Troy Tulowitzki may be the most underrated player on the most underrated baseball team in the world.
The Colorado Rockies, despite having the best record in baseball since June 4, are still considered a long shot to compete for a World Series title.
Tulowitzki, having helped lead his team to what will likely be its second playoff berth in three years, remains outside nearly every NL MVP discussion to be had.
As of now, any MVP conversation is surely dominated by higher profile players like Albert Pujols and Chase Utley. Both have put together remarkable seasons worthy of recognition and both the Cardinals and Phillies would be in much different situations without their star infielders.
But what goes often unnoticed is that Tulowitzki’s presence has had a similar impact on the Rockies.
Still only 24, Tulowitzki is considered a veteran on a talented young team dominated by players more likely to skirt praise than to bring it upon themselves.
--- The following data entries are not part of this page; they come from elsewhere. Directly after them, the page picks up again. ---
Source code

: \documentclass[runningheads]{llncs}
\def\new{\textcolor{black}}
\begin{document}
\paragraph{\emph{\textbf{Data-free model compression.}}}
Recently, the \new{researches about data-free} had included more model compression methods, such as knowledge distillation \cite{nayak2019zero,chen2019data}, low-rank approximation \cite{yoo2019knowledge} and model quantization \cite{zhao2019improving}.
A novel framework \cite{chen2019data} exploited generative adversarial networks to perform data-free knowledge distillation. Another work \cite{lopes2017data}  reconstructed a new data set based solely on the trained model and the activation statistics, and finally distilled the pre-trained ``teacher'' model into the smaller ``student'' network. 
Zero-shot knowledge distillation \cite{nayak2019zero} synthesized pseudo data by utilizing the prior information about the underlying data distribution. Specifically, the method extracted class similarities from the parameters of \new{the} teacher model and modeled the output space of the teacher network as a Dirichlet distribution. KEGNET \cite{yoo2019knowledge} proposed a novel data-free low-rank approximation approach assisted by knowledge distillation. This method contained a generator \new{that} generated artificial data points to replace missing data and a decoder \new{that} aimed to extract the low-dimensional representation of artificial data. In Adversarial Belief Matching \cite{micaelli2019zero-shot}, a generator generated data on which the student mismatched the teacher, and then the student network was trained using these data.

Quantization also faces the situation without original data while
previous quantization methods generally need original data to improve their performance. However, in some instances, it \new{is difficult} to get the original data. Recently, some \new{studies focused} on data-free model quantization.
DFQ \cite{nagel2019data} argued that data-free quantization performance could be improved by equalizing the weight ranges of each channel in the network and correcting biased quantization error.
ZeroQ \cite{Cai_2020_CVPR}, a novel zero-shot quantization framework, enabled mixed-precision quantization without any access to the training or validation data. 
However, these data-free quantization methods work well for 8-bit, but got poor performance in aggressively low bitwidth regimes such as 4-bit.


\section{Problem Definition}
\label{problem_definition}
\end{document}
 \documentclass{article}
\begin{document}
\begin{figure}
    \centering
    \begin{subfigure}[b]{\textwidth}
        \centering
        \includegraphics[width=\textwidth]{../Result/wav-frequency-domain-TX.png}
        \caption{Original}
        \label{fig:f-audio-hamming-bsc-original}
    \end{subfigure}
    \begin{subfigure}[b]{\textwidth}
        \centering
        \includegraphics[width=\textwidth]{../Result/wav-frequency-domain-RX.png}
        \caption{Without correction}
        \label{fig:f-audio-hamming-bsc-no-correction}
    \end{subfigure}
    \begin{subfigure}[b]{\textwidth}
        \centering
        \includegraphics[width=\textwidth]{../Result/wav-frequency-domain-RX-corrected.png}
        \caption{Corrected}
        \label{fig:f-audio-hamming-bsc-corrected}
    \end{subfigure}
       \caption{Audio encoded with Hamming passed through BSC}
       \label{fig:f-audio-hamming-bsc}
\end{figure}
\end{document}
The shortstop’s defense has remained steadfast up the middle, providing support for the Rockies’ ground ball inducing starting rotation.
And on the offensive side, Tulowitzki has quietly crept up in the lineup, now regularly hitting cleanup for the Rockies between left-handed bats Todd Helton and Brad Hawpe.
In many ways, the shortstop has helped ease the loss of departed left fielder Matt Holliday, who was traded in the off-season. There was some concern entering the season that Colorado lacked an explosive right-handed bat capable of middle of the order production.
Such concerns have all but disappeared given Tulowitzki’s emergence as the team’s most dangerous power threat.
Much like the team in general, Tulowitzki’s season started slowly. On June 6, he was hitting just .216 with 5 homeruns and 16 RBIs. The start was a disappointment for the 24 year-old, a player who was expected to become a prominent contributor in the middle of the order.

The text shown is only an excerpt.